EXERCISE: Across the following data, how many lines include the string "identification"? Reply with the number and nothing more.

(Source data)
■ ■ ■ ■ ■

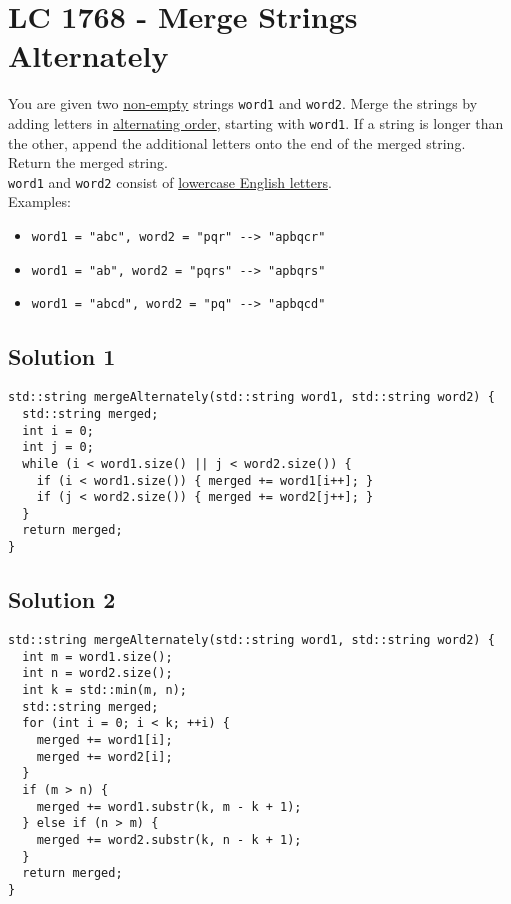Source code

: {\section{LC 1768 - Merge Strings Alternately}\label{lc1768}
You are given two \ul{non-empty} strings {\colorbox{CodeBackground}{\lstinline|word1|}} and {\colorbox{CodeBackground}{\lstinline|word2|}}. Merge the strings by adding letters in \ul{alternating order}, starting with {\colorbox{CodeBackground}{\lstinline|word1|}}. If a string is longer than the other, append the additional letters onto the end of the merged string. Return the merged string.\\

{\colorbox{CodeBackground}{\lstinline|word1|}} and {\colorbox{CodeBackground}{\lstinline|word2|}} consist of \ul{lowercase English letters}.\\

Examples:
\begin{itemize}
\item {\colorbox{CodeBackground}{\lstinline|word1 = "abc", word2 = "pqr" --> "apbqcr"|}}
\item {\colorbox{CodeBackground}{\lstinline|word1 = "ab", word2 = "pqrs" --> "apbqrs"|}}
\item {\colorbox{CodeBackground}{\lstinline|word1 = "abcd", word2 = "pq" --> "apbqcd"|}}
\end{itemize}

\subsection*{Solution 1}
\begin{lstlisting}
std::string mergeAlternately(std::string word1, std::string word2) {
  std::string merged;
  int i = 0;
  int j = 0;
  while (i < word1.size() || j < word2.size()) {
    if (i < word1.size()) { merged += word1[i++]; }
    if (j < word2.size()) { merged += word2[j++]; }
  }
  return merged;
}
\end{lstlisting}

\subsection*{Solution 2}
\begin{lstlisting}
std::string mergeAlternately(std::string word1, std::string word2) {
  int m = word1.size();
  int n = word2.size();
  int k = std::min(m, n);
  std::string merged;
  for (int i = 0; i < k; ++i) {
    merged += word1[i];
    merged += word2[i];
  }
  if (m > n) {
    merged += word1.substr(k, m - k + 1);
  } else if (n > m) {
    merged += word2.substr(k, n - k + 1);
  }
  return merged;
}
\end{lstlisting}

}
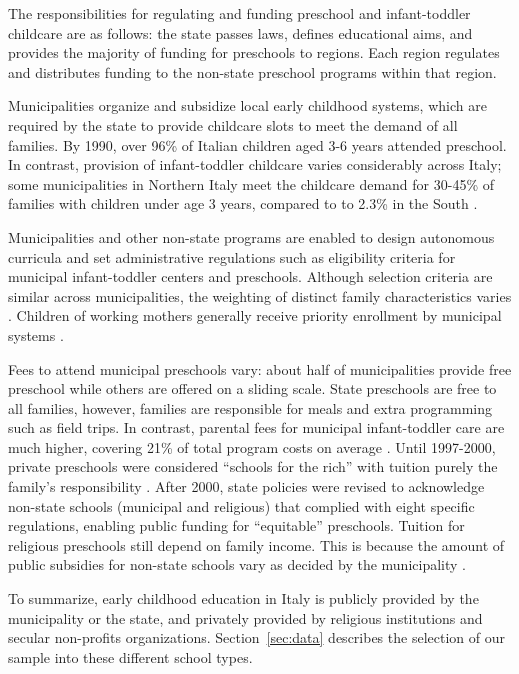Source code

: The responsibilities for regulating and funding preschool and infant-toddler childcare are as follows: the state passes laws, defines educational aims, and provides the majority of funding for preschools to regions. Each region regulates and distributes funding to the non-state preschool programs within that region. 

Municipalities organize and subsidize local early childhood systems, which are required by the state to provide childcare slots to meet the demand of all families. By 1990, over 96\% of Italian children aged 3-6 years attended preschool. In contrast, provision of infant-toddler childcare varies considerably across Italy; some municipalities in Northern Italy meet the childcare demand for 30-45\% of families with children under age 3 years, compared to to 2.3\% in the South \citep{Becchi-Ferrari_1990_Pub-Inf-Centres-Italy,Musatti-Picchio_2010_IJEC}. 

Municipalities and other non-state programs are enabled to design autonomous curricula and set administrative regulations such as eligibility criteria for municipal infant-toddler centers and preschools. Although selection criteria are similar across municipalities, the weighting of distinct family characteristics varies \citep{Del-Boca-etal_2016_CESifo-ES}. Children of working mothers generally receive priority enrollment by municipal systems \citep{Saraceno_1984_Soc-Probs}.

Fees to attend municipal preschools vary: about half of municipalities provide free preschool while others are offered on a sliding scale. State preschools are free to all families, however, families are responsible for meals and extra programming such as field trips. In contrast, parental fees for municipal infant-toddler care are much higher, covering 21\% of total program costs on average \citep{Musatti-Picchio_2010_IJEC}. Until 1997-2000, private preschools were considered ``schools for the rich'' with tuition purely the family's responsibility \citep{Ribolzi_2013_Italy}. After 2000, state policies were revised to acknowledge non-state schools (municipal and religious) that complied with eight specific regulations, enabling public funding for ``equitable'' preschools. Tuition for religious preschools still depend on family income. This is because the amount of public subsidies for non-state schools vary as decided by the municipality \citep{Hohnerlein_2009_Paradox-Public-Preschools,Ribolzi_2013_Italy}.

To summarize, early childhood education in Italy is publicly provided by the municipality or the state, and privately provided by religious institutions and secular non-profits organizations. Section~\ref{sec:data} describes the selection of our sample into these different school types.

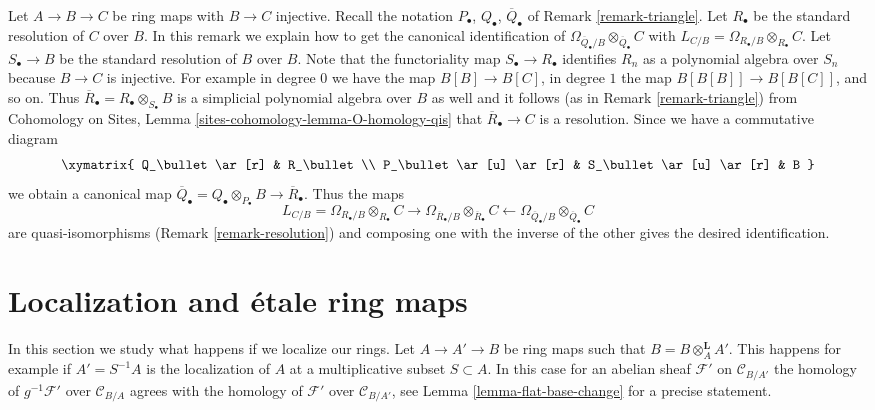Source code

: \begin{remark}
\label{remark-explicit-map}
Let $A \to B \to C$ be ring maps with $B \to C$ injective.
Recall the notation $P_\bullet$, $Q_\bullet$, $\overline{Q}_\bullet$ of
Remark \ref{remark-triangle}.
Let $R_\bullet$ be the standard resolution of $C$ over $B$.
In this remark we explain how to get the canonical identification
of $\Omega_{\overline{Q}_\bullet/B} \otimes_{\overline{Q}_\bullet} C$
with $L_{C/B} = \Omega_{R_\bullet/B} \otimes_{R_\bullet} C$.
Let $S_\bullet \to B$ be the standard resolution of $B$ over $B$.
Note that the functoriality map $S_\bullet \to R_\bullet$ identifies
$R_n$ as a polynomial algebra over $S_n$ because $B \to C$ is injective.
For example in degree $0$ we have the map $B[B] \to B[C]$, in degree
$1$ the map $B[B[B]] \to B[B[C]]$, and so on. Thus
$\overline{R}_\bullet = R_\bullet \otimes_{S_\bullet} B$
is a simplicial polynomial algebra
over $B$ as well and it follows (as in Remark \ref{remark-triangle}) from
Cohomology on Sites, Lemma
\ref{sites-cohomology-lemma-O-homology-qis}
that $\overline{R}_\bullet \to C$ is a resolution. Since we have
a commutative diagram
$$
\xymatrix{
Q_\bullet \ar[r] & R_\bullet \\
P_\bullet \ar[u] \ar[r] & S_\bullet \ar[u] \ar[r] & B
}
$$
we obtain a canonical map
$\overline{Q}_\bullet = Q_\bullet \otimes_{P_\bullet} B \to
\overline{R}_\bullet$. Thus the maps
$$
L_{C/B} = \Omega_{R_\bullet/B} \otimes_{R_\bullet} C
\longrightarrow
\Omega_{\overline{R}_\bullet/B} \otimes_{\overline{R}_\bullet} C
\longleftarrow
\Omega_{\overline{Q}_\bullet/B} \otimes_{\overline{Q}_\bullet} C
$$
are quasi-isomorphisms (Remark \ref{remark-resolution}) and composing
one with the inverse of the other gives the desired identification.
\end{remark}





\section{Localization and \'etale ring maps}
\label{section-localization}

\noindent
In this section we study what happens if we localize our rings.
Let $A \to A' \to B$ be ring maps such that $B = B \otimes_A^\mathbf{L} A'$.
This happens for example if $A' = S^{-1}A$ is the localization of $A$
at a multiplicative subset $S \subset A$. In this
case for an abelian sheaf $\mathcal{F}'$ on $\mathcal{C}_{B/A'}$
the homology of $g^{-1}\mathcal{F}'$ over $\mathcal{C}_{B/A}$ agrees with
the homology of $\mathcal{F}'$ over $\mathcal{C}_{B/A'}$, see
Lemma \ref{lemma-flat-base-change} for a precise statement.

■ ■ ■ ■ ■

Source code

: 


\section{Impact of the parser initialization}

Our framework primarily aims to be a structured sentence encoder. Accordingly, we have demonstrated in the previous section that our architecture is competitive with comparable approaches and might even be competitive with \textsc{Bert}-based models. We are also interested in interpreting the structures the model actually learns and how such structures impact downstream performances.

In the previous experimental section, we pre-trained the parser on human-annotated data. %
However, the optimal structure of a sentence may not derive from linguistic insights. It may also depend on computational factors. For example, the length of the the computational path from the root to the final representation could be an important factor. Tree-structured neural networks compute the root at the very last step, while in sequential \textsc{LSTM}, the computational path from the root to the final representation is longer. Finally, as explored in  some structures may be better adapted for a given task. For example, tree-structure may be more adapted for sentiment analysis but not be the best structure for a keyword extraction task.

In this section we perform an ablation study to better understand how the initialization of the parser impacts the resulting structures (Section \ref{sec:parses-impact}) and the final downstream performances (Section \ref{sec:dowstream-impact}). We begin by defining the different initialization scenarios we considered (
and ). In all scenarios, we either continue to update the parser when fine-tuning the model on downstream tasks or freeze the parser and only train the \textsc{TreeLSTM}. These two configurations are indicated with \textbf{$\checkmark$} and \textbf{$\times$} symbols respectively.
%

■ ■ ■ ■ ■

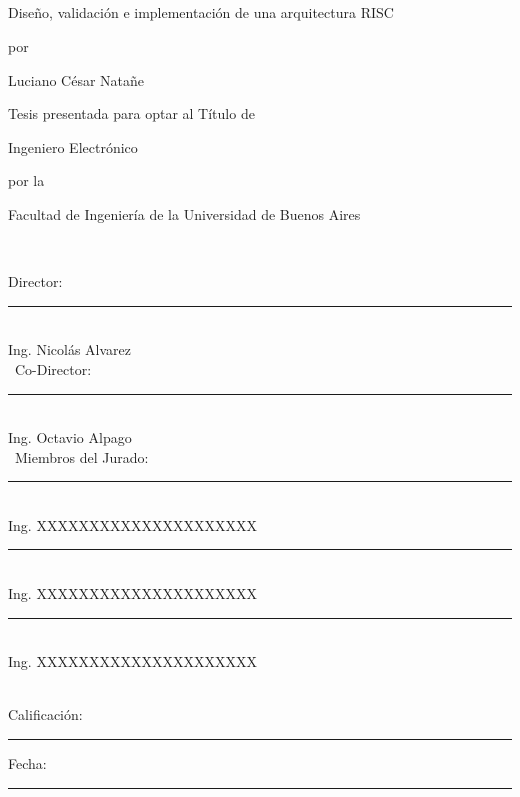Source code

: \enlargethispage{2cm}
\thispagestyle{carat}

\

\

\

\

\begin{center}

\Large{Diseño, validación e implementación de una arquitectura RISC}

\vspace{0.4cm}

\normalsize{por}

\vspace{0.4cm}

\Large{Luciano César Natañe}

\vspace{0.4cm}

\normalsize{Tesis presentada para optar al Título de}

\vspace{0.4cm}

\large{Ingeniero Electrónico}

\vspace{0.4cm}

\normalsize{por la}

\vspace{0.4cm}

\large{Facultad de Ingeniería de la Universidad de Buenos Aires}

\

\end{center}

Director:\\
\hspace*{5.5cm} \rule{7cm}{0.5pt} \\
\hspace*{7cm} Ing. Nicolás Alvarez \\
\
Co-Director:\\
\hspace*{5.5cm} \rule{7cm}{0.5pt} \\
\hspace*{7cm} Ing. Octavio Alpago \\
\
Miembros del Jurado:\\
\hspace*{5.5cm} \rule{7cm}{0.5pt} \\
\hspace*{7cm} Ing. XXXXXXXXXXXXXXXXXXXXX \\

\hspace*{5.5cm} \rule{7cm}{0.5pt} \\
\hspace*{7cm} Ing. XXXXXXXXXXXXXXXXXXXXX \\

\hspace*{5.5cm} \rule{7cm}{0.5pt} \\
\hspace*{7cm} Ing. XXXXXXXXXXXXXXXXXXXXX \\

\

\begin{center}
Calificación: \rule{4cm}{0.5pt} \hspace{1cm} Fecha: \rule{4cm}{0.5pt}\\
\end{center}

■ ■ ■ ■ ■

SOLUTION TO THE PROBLEM: 2